==== DATA RECORDS

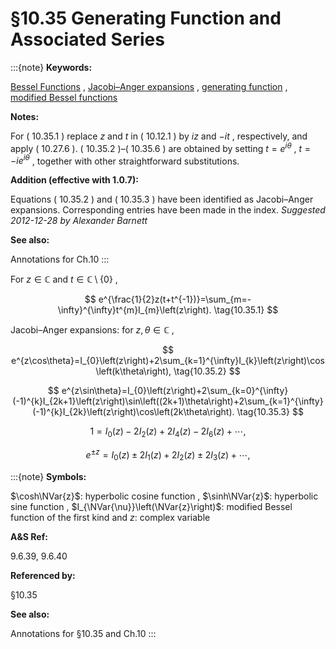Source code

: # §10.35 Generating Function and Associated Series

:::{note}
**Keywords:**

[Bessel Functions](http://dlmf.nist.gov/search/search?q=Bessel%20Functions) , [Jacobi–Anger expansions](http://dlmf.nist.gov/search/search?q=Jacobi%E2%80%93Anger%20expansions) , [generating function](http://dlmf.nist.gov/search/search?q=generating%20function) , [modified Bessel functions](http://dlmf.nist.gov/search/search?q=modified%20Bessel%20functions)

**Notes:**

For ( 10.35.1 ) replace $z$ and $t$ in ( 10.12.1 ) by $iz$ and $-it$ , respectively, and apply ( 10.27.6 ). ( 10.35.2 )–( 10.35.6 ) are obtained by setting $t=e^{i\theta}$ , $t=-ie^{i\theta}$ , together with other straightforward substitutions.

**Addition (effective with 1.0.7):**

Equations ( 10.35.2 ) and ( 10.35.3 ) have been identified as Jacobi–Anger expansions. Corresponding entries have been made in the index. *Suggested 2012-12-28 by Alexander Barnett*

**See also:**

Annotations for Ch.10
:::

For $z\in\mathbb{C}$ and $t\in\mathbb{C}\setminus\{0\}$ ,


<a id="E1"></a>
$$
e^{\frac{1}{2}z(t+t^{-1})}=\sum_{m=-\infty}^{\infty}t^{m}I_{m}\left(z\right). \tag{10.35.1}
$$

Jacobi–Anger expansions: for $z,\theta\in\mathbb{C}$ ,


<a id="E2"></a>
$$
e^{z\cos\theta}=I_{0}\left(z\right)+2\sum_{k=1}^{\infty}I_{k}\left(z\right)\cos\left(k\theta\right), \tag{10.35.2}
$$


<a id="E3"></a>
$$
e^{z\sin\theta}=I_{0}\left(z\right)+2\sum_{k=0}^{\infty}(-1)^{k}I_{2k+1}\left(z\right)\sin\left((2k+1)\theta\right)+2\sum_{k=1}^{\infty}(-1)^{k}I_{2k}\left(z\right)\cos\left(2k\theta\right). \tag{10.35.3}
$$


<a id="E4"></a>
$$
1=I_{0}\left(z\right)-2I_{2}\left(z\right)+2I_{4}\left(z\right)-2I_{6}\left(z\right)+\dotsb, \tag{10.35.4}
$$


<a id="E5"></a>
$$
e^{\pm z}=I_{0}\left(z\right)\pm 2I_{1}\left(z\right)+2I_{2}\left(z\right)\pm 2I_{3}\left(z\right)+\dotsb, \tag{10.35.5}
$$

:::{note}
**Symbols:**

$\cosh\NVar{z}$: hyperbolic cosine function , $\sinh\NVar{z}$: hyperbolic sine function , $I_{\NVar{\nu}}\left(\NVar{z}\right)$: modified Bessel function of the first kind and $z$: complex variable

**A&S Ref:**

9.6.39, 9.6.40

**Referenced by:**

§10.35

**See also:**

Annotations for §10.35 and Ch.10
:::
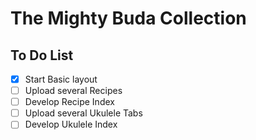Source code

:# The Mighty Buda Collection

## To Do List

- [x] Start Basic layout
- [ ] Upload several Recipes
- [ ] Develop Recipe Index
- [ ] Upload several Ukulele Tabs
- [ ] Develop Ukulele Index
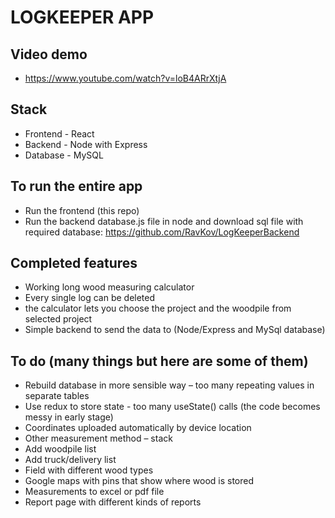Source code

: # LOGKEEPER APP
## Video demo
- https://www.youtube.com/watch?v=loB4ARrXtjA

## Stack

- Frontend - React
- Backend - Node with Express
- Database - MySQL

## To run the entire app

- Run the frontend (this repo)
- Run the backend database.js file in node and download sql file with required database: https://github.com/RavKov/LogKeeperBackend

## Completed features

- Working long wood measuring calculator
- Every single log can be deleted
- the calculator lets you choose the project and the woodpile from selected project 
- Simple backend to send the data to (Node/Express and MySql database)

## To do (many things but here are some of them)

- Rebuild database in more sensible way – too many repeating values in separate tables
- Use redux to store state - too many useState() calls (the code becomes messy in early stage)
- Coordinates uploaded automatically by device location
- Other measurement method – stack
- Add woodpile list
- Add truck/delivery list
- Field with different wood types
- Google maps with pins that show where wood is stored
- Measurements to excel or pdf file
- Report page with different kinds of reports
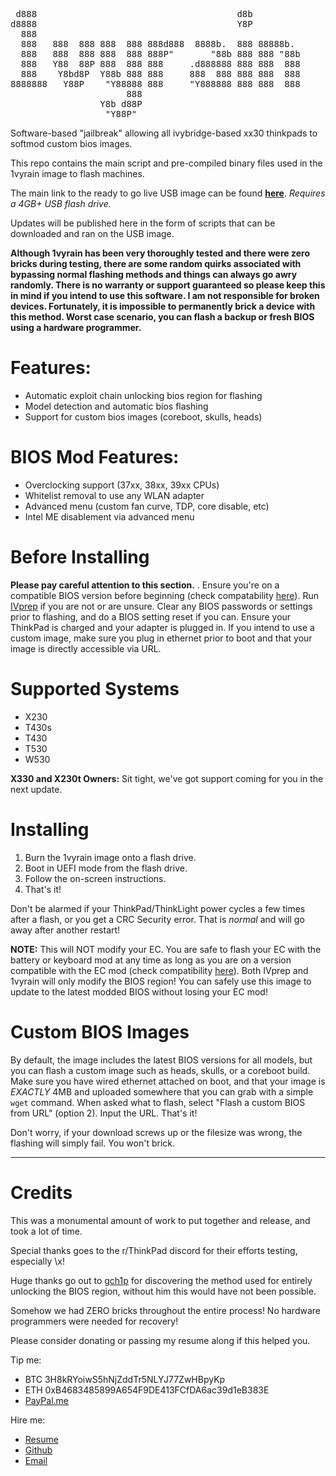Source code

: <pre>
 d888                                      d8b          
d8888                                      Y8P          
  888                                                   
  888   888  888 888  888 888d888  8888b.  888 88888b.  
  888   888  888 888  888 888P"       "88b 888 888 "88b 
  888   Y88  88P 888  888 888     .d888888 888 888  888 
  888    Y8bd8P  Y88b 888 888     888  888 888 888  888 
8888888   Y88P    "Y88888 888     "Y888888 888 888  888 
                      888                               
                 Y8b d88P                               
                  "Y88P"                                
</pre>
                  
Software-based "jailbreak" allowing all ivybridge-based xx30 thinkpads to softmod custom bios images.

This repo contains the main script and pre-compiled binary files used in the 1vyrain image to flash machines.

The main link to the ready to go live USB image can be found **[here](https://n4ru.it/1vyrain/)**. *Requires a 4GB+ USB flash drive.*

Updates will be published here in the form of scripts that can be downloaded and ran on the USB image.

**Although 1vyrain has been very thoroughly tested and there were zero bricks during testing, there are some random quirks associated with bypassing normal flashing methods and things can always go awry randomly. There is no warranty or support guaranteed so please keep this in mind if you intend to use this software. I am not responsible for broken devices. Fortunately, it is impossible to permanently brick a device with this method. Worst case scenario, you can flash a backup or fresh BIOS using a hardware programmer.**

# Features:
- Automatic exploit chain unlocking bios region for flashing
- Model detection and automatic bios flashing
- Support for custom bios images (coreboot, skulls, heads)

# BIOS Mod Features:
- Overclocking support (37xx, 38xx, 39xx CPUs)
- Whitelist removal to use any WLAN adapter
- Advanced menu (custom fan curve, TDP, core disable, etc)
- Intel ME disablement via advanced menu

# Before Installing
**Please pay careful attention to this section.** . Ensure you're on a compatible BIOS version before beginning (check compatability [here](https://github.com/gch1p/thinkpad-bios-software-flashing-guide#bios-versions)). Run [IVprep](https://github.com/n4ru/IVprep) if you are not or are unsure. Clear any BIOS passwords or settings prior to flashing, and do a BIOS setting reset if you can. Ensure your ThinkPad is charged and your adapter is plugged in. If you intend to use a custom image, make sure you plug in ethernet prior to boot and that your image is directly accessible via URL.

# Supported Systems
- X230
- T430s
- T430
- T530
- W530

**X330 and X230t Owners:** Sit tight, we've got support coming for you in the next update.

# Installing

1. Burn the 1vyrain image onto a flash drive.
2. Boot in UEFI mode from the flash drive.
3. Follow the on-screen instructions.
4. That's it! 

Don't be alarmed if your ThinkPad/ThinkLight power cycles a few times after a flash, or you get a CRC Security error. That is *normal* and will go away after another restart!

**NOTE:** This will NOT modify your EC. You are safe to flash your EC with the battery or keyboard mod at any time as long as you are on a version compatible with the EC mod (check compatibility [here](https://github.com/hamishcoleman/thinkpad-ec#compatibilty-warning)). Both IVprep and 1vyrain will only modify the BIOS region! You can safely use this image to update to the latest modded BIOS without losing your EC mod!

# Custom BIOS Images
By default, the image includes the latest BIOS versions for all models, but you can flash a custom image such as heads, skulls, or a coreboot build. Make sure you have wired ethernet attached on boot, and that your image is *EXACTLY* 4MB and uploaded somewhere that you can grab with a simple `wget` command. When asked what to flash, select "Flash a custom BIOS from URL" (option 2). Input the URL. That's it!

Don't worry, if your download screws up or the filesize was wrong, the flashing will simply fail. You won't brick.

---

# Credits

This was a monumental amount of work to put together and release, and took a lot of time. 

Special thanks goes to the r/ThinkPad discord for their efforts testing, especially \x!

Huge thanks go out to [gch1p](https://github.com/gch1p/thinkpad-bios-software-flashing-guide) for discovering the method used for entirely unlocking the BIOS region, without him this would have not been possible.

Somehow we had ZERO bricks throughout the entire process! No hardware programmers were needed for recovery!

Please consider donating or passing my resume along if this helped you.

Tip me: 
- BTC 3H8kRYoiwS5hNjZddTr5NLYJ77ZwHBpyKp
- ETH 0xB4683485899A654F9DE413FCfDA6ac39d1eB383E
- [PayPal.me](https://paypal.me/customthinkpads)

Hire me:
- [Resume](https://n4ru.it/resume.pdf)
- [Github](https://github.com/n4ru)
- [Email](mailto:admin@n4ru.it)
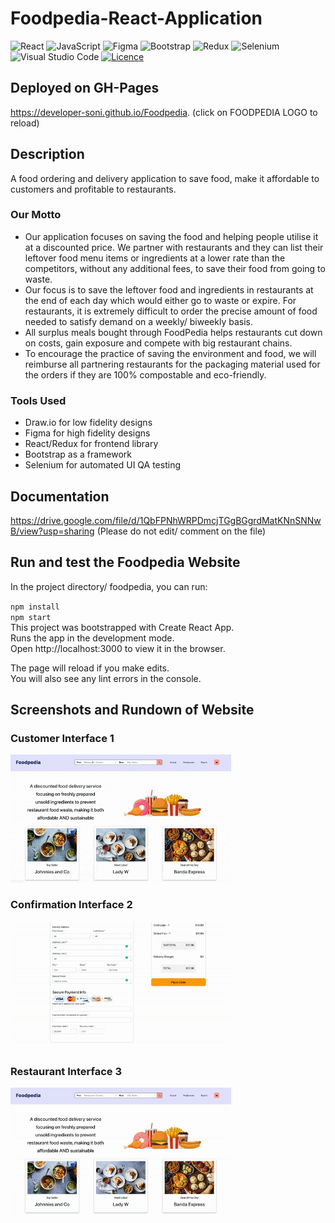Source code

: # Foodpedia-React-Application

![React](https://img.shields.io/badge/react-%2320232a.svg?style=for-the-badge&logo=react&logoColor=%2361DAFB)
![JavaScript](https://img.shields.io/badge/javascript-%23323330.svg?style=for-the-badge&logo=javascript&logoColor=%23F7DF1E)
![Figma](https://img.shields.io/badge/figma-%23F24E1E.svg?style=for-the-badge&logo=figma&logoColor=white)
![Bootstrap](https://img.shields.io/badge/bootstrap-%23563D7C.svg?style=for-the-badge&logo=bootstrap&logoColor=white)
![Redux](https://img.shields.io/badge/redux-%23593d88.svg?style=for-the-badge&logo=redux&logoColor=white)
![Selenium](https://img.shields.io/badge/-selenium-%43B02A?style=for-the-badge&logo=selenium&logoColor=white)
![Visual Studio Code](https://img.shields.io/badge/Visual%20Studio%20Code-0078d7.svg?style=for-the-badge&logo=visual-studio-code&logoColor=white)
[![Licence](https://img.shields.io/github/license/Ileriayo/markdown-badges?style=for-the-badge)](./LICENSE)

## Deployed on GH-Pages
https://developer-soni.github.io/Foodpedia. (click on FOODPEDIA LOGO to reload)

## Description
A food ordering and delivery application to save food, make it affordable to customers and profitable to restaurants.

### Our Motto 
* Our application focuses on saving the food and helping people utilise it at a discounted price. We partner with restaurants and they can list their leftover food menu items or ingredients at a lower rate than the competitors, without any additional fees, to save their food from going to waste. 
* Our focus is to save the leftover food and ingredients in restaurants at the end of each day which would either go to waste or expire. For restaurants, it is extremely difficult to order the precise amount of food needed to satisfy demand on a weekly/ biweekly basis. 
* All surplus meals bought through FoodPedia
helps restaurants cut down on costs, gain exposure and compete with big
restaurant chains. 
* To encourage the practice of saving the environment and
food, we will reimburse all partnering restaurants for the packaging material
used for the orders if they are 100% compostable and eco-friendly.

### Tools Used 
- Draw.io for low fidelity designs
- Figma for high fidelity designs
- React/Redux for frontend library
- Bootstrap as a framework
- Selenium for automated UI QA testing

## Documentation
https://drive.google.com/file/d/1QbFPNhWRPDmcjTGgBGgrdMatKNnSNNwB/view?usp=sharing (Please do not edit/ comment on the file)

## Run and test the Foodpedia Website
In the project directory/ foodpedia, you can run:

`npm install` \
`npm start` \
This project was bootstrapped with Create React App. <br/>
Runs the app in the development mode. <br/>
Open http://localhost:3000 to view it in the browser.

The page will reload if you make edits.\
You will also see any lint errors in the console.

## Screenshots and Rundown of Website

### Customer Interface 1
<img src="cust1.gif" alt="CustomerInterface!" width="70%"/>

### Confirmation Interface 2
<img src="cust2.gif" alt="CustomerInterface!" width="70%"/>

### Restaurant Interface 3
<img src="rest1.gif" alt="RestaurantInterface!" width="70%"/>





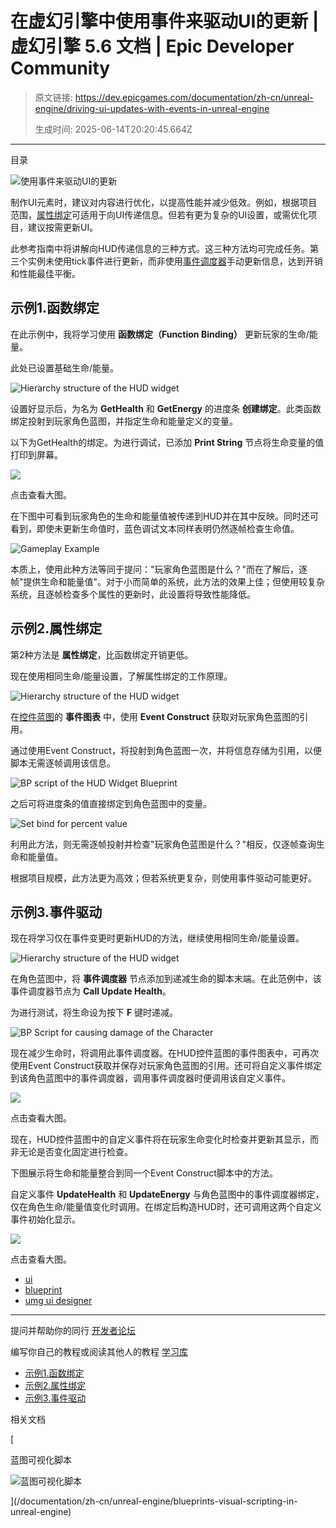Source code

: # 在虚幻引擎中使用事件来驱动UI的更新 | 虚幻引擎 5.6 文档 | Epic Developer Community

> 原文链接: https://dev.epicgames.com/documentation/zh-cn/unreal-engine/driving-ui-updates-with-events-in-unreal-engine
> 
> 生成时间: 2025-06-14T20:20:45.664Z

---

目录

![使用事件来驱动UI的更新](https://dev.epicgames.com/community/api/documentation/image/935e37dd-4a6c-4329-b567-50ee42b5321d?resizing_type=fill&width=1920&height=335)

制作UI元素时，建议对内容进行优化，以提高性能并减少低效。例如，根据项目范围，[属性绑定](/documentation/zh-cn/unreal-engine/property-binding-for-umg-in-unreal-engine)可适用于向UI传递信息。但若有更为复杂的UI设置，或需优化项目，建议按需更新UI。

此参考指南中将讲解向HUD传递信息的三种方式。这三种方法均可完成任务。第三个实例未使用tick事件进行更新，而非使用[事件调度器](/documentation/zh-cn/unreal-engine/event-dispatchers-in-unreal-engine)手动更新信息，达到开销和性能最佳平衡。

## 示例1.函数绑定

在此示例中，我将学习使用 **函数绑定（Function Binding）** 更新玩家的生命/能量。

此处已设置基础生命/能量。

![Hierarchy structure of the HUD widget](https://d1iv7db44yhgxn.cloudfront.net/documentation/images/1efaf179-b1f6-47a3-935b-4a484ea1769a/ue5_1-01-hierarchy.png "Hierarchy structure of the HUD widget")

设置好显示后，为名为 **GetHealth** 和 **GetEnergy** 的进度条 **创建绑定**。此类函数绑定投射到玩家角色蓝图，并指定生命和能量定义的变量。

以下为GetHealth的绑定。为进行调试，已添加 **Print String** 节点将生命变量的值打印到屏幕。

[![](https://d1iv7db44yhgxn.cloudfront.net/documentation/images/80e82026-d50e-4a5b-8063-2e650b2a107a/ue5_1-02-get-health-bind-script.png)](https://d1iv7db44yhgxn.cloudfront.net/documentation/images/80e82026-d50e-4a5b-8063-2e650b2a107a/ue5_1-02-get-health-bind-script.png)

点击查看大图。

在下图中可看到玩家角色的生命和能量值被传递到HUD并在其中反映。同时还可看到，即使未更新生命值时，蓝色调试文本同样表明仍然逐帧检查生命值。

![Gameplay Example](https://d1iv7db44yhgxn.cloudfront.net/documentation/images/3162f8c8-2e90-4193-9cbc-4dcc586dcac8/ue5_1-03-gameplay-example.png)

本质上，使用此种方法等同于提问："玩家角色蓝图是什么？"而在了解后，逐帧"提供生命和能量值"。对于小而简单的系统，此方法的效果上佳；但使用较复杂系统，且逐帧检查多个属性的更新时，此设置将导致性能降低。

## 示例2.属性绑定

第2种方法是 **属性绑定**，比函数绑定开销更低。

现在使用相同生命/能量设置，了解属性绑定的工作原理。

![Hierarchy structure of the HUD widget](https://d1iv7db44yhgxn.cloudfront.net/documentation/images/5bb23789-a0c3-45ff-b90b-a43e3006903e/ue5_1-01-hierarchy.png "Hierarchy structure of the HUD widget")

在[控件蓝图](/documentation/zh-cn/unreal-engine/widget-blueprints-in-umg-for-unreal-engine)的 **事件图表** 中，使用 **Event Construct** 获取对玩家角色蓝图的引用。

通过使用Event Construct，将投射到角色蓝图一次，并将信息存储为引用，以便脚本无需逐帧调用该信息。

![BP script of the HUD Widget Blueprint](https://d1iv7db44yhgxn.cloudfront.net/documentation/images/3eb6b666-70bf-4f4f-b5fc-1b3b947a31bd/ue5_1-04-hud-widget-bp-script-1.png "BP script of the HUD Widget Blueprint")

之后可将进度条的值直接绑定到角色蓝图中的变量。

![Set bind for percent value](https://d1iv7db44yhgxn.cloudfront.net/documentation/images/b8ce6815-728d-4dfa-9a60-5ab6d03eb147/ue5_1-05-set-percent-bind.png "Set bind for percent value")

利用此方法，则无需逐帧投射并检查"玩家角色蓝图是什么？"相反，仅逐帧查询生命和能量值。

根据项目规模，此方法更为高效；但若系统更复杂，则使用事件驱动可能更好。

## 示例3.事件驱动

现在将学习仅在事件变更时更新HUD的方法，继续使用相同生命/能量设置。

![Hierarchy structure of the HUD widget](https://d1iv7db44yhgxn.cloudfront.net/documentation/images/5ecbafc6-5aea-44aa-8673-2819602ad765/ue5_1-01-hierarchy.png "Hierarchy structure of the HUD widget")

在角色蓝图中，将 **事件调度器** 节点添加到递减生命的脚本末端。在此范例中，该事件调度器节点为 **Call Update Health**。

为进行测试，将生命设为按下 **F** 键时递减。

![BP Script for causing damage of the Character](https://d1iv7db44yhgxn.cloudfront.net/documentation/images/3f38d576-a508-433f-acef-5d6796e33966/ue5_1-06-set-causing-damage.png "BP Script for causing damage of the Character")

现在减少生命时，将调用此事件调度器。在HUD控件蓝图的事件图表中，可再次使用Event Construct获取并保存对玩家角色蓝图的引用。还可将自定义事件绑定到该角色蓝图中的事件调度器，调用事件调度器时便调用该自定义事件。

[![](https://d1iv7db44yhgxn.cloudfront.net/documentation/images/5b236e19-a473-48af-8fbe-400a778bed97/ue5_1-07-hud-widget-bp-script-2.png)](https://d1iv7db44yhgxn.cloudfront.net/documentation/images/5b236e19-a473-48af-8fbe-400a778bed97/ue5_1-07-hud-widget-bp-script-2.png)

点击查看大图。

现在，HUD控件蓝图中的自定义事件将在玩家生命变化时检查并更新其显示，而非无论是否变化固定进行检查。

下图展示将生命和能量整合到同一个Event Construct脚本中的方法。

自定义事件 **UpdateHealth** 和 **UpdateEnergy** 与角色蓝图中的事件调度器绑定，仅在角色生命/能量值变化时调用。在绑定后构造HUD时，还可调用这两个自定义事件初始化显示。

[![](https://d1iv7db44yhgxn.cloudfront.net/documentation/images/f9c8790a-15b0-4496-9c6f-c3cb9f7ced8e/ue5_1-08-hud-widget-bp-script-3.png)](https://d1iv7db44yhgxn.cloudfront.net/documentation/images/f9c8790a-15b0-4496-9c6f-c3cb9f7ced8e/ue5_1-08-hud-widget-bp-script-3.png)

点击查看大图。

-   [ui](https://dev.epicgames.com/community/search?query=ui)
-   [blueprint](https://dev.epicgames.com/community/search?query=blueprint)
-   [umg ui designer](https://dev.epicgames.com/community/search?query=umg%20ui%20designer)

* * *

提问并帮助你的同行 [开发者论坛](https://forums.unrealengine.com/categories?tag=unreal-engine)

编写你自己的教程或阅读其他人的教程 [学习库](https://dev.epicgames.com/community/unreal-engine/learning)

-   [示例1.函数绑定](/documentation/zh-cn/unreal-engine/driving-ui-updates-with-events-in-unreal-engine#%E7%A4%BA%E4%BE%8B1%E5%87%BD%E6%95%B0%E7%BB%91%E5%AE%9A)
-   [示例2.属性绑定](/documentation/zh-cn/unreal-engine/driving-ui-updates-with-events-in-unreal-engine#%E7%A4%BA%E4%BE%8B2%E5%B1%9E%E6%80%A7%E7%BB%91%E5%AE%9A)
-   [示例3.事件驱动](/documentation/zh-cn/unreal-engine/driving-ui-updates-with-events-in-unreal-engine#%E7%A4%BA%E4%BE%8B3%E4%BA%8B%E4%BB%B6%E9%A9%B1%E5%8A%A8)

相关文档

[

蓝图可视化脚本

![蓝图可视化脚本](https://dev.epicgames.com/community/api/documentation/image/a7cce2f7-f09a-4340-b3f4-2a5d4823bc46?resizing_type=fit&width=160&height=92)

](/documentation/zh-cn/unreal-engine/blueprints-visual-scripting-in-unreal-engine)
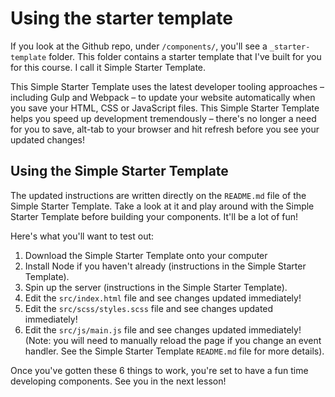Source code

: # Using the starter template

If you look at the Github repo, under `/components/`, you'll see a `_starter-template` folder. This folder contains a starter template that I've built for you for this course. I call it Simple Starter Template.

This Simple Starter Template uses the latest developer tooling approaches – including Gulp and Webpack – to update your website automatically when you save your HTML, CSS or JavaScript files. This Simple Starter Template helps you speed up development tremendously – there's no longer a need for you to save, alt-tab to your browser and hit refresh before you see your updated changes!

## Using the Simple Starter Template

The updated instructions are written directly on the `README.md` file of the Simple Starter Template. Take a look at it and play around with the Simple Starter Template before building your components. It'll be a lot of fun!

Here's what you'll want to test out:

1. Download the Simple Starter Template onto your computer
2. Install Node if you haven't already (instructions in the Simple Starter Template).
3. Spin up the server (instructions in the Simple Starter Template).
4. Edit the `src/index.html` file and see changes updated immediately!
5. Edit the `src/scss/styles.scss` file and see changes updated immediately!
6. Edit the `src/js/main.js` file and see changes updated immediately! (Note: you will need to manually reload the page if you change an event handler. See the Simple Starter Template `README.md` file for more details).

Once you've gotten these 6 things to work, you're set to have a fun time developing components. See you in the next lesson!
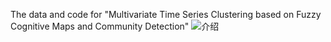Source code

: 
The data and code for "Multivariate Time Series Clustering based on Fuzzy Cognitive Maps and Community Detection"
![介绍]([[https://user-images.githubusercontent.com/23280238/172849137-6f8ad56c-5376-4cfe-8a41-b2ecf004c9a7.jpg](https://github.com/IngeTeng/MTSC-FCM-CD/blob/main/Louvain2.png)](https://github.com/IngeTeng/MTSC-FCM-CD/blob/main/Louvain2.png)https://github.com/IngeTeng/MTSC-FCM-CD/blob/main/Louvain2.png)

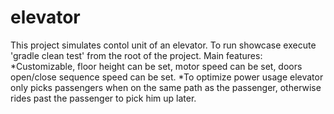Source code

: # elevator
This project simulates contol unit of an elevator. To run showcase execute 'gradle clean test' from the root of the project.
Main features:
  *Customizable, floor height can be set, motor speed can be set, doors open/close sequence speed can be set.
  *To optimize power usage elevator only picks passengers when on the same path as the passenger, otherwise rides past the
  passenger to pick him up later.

========

Within the material, count each line that includes the word "badge", and give the total by itself.

8